--- YOUR TASK ---
Every entry is to be reproduced word for word, but the images are not.

################

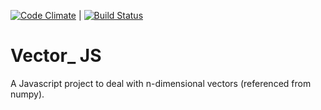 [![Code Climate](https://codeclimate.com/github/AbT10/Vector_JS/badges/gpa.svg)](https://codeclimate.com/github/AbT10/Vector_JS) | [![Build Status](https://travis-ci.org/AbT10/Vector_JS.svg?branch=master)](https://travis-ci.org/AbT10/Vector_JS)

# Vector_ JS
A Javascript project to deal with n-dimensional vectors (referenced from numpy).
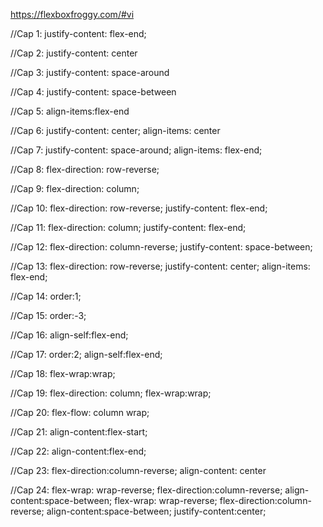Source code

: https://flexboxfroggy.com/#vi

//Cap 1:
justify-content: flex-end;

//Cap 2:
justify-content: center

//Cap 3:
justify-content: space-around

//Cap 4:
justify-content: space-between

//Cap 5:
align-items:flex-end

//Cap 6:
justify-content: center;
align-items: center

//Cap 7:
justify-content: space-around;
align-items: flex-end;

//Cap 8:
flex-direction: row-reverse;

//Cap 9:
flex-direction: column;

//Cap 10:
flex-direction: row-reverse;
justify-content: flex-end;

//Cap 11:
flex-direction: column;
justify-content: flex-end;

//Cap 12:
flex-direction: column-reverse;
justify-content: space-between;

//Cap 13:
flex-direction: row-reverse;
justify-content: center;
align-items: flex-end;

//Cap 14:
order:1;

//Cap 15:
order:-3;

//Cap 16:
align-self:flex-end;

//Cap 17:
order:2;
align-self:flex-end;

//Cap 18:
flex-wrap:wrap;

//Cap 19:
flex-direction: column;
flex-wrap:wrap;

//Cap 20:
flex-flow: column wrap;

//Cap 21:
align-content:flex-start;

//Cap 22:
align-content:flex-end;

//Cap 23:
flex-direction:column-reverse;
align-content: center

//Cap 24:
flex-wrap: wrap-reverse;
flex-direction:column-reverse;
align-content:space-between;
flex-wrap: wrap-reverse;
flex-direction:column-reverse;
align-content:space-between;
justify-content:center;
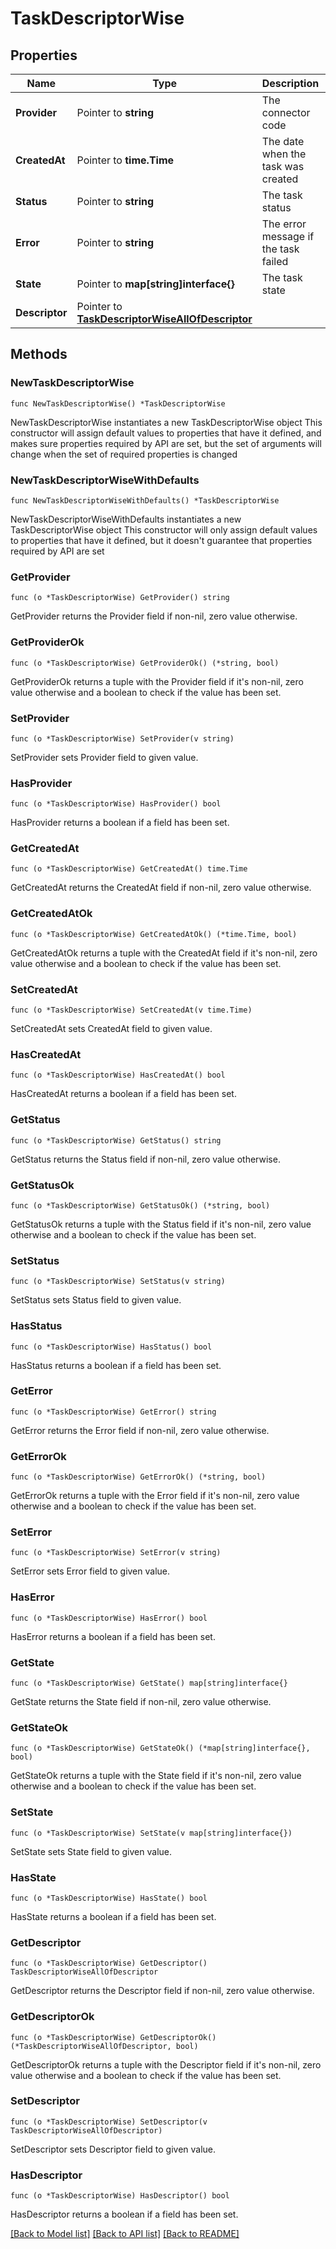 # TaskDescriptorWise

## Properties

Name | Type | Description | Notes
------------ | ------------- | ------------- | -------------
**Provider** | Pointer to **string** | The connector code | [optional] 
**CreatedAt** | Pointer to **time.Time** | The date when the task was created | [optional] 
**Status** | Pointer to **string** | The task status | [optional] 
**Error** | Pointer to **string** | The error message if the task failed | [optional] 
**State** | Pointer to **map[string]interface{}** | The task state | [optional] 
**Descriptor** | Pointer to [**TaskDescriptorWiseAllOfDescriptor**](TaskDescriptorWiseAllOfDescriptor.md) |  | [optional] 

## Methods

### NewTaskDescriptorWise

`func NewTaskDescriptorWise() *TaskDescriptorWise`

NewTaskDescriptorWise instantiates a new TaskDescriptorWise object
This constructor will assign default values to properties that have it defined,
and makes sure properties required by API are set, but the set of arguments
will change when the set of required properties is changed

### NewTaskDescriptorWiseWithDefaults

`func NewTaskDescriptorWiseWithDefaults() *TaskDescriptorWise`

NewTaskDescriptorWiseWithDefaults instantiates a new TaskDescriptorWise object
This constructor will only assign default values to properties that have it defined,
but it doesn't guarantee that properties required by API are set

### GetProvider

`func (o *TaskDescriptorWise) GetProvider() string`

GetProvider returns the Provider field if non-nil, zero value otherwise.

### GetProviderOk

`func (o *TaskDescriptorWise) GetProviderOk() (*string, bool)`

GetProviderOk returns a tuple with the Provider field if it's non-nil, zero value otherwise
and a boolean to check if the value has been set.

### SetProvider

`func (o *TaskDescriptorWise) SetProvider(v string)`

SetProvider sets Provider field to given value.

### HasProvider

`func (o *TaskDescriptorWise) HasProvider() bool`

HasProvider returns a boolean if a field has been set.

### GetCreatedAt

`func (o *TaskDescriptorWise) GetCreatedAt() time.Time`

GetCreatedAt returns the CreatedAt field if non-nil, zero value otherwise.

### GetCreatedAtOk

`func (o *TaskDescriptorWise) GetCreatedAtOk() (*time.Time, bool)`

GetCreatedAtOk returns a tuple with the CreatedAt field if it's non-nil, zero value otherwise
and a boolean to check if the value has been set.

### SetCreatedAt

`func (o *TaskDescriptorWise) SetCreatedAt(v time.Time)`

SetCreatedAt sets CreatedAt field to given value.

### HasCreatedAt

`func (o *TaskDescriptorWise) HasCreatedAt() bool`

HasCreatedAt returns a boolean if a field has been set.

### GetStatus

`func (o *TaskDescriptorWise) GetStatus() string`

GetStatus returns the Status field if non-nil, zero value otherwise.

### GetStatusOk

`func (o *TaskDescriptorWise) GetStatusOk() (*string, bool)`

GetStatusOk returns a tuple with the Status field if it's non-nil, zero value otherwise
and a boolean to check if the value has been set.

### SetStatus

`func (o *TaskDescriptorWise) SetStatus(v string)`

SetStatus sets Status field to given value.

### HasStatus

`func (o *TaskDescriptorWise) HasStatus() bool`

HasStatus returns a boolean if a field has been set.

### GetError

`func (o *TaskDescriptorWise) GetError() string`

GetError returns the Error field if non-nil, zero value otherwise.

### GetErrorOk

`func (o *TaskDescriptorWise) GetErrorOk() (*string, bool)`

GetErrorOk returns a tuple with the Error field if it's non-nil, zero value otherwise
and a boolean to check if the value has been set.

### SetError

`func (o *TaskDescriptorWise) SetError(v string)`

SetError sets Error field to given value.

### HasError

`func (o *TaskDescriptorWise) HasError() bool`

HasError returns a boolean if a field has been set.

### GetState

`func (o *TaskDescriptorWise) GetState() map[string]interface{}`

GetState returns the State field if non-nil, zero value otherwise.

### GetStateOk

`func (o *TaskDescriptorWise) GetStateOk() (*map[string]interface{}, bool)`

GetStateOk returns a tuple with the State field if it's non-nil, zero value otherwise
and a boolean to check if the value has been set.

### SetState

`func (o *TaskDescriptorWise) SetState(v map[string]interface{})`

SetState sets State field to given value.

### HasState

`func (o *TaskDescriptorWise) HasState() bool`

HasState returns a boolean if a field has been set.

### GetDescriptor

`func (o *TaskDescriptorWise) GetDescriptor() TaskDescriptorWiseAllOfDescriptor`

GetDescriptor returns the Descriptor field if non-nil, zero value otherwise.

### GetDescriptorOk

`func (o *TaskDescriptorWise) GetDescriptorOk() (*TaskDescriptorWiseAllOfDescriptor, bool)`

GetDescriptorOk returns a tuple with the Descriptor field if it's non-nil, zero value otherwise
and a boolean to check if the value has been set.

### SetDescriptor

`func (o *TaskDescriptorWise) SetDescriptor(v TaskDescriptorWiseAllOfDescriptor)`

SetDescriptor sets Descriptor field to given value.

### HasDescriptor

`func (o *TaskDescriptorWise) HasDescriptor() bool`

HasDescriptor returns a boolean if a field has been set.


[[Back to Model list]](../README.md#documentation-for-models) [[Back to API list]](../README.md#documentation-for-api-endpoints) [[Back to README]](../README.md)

################

--- ANSWER SPACE ---
 [![Code Climate](https://codeclimate.com/github/AbT10/Vector_JS/badges/gpa.svg)](https://codeclimate.com/github/AbT10/Vector_JS) | [![Build Status](https://travis-ci.org/AbT10/Vector_JS.svg?branch=master)](https://travis-ci.org/AbT10/Vector_JS)

# Vector_ JS
A Javascript project to deal with n-dimensional vectors (referenced from numpy).
Source code

: https://flexboxfroggy.com/#vi

//Cap 1:
justify-content: flex-end;

//Cap 2:
justify-content: center

//Cap 3:
justify-content: space-around

//Cap 4:
justify-content: space-between

//Cap 5:
align-items:flex-end

//Cap 6:
justify-content: center;
align-items: center

//Cap 7:
justify-content: space-around;
align-items: flex-end;

//Cap 8:
flex-direction: row-reverse;

//Cap 9:
flex-direction: column;

//Cap 10:
flex-direction: row-reverse;
justify-content: flex-end;

//Cap 11:
flex-direction: column;
justify-content: flex-end;

//Cap 12:
flex-direction: column-reverse;
justify-content: space-between;

//Cap 13:
flex-direction: row-reverse;
justify-content: center;
align-items: flex-end;

//Cap 14:
order:1;

//Cap 15:
order:-3;

//Cap 16:
align-self:flex-end;

//Cap 17:
order:2;
align-self:flex-end;

//Cap 18:
flex-wrap:wrap;

//Cap 19:
flex-direction: column;
flex-wrap:wrap;

//Cap 20:
flex-flow: column wrap;

//Cap 21:
align-content:flex-start;

//Cap 22:
align-content:flex-end;

//Cap 23:
flex-direction:column-reverse;
align-content: center

//Cap 24:
flex-wrap: wrap-reverse;
flex-direction:column-reverse;
align-content:space-between;
flex-wrap: wrap-reverse;
flex-direction:column-reverse;
align-content:space-between;
justify-content:center;
 # TaskDescriptorWise

## Properties

Name | Type | Description | Notes
------------ | ------------- | ------------- | -------------
**Provider** | Pointer to **string** | The connector code | [optional] 
**CreatedAt** | Pointer to **time.Time** | The date when the task was created | [optional] 
**Status** | Pointer to **string** | The task status | [optional] 
**Error** | Pointer to **string** | The error message if the task failed | [optional] 
**State** | Pointer to **map[string]interface{}** | The task state | [optional] 
**Descriptor** | Pointer to [**TaskDescriptorWiseAllOfDescriptor**](TaskDescriptorWiseAllOfDescriptor.md) |  | [optional] 

## Methods

### NewTaskDescriptorWise

`func NewTaskDescriptorWise() *TaskDescriptorWise`

NewTaskDescriptorWise instantiates a new TaskDescriptorWise object
This constructor will assign default values to properties that have it defined,
and makes sure properties required by API are set, but the set of arguments
will change when the set of required properties is changed

### NewTaskDescriptorWiseWithDefaults

`func NewTaskDescriptorWiseWithDefaults() *TaskDescriptorWise`

NewTaskDescriptorWiseWithDefaults instantiates a new TaskDescriptorWise object
This constructor will only assign default values to properties that have it defined,
but it doesn't guarantee that properties required by API are set

### GetProvider

`func (o *TaskDescriptorWise) GetProvider() string`

GetProvider returns the Provider field if non-nil, zero value otherwise.

### GetProviderOk

`func (o *TaskDescriptorWise) GetProviderOk() (*string, bool)`

GetProviderOk returns a tuple with the Provider field if it's non-nil, zero value otherwise
and a boolean to check if the value has been set.

### SetProvider

`func (o *TaskDescriptorWise) SetProvider(v string)`

SetProvider sets Provider field to given value.

### HasProvider

`func (o *TaskDescriptorWise) HasProvider() bool`

HasProvider returns a boolean if a field has been set.

### GetCreatedAt

`func (o *TaskDescriptorWise) GetCreatedAt() time.Time`

GetCreatedAt returns the CreatedAt field if non-nil, zero value otherwise.

### GetCreatedAtOk

`func (o *TaskDescriptorWise) GetCreatedAtOk() (*time.Time, bool)`

GetCreatedAtOk returns a tuple with the CreatedAt field if it's non-nil, zero value otherwise
and a boolean to check if the value has been set.

### SetCreatedAt

`func (o *TaskDescriptorWise) SetCreatedAt(v time.Time)`

SetCreatedAt sets CreatedAt field to given value.

### HasCreatedAt

`func (o *TaskDescriptorWise) HasCreatedAt() bool`

HasCreatedAt returns a boolean if a field has been set.

### GetStatus

`func (o *TaskDescriptorWise) GetStatus() string`

GetStatus returns the Status field if non-nil, zero value otherwise.

### GetStatusOk

`func (o *TaskDescriptorWise) GetStatusOk() (*string, bool)`

GetStatusOk returns a tuple with the Status field if it's non-nil, zero value otherwise
and a boolean to check if the value has been set.

### SetStatus

`func (o *TaskDescriptorWise) SetStatus(v string)`

SetStatus sets Status field to given value.

### HasStatus

`func (o *TaskDescriptorWise) HasStatus() bool`

HasStatus returns a boolean if a field has been set.

### GetError

`func (o *TaskDescriptorWise) GetError() string`

GetError returns the Error field if non-nil, zero value otherwise.

### GetErrorOk

`func (o *TaskDescriptorWise) GetErrorOk() (*string, bool)`

GetErrorOk returns a tuple with the Error field if it's non-nil, zero value otherwise
and a boolean to check if the value has been set.

### SetError

`func (o *TaskDescriptorWise) SetError(v string)`

SetError sets Error field to given value.

### HasError

`func (o *TaskDescriptorWise) HasError() bool`

HasError returns a boolean if a field has been set.

### GetState

`func (o *TaskDescriptorWise) GetState() map[string]interface{}`

GetState returns the State field if non-nil, zero value otherwise.

### GetStateOk

`func (o *TaskDescriptorWise) GetStateOk() (*map[string]interface{}, bool)`

GetStateOk returns a tuple with the State field if it's non-nil, zero value otherwise
and a boolean to check if the value has been set.

### SetState

`func (o *TaskDescriptorWise) SetState(v map[string]interface{})`

SetState sets State field to given value.

### HasState

`func (o *TaskDescriptorWise) HasState() bool`

HasState returns a boolean if a field has been set.

### GetDescriptor

`func (o *TaskDescriptorWise) GetDescriptor() TaskDescriptorWiseAllOfDescriptor`

GetDescriptor returns the Descriptor field if non-nil, zero value otherwise.

### GetDescriptorOk

`func (o *TaskDescriptorWise) GetDescriptorOk() (*TaskDescriptorWiseAllOfDescriptor, bool)`

GetDescriptorOk returns a tuple with the Descriptor field if it's non-nil, zero value otherwise
and a boolean to check if the value has been set.

### SetDescriptor

`func (o *TaskDescriptorWise) SetDescriptor(v TaskDescriptorWiseAllOfDescriptor)`

SetDescriptor sets Descriptor field to given value.

### HasDescriptor

`func (o *TaskDescriptorWise) HasDescriptor() bool`

HasDescriptor returns a boolean if a field has been set.


[[Back to Model list]](../README.md#documentation-for-models) [[Back to API list]](../README.md#documentation-for-api-endpoints) [[Back to README]](../README.md)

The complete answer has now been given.